For purposes of YOY comparisons, the headline income number emphasized by CEO Steve Kean is “segment earnings before DD&A and certain items.” Going by that metric, 3rdQtr performance was just fine, with KMI’s five segments delivering $1,839 million in operating earnings, compared to $1,827 million in the previous quarter, 2Q15, and $1,856 million a year ago, 3Q14.
But one doesn’t have to scroll down far in the voluminous tables of the 16-page
earnings release to spot signs of trouble. With oil prices half what they were a year ago, the center of KMI earnings weakness is the CO2 segment devoted to enhanced oil recovery (EOR) in the Permian Basin.
If you stay with earnings before DD&A, CO2 segment earnings dropped 22% YOY from $363 million in 3Q14 to $282 million in the latest quarter. But there is one of those “certain items” lurking in the CO2 results: a $165 million non-cash, pre-tax impairment for the Goldsmith CO2 flood (Ector County, Texas, near Odessa). When you factor in certain items for both years, CO2 “segment EBDA” plunges 93% from $388 million (3Q14) to $29 million (3Q15).
Leaving CO2 out of the picture, the rest of the divisions delivered very solid results.

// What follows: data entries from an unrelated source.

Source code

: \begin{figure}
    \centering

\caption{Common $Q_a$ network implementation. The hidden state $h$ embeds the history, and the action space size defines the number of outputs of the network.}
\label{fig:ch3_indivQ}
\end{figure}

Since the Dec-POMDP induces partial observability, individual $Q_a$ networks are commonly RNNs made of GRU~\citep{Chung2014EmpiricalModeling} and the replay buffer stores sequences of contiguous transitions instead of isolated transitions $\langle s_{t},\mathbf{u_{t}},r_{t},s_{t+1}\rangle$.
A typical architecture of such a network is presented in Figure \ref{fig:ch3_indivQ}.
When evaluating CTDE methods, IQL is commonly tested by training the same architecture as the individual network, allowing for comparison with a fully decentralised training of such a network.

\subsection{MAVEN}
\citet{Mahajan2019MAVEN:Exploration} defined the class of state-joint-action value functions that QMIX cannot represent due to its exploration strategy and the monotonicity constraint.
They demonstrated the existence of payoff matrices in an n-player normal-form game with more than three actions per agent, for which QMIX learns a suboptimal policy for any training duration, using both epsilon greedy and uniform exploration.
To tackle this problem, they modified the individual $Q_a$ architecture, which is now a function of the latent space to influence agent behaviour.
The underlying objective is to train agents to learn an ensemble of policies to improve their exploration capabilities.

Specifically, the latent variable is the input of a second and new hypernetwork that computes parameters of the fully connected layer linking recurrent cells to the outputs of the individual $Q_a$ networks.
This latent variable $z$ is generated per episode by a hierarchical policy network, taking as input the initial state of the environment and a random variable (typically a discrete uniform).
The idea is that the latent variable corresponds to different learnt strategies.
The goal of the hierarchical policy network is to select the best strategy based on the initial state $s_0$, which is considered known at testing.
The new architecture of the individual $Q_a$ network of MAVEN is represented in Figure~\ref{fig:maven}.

YOY comparisons in segment earnings before DD&A are $975 million in natural gas pipelines, flat with $978 million a year earlier, $287 million in refined product pipelines, up 29% from $222 million, and $263 million in terminals, up 6% from $247 million in 3Q14.
Looking to summarize overall corporate results for 3rdQtr, we think perhaps the best number is the total tally for segment EBDA, which declined $500 million from $2,097 million in 3Q14 to $1,592 million in 3Q15, down 24%. Another measure would be Earnings before taxes and certain items, which dropped 28% from $739 million to $533 million.
Like every public company in the midstream gas sector, KMI’s stock has been coming down hard since the end of the upward flutter of oil prices in the spring. The Alerian MLP Index, a widely used benchmark for the midstream sector, is down 23% from 433 at the end of May to 332.84 at the close on Oct. 21. Over that same 4.5-month period, KMI stock came down 24% from $41.49 to $31.42 at yesterday’s close, almost matching the benchmark.
Mexico turns out to be the main bright spot across the range of KMI’s far-flung operations. In commenting on KMI’s dominant segment, Steve Kean summarized, “Growth in [natural gas pipelines] was led by contributions from the Hiland acquisition and improved performance on the El Paso Natural Gas Pipeline, driven by demand from Mexico.”
Highlighting this strength, KMI announced yesterday that its Texas Intrastate Gas Pipeline Group executed a contract with Comision Federal de Electricidad (CFE), Mexico’s national electric utility, to provide 527 MMcfd of firm transportation beginning June 1, 2016.
Delivery point indicated for the new gas volumes is “Nueces County,” which almost certainly means the Agua Dulce gas hub. KMI plans $76 million capex to boost capacity of its many pipelines around Agua Dulce to increase delivery capability in the area. Agua Dulce is the origination point for the Los Ramones system, a 42-inch giant intended to move 2.1 Bcfd into Mexico’s industrial heartland. The northern spread of the system, NET Mexico, is already in service from Agua Dulce to the border.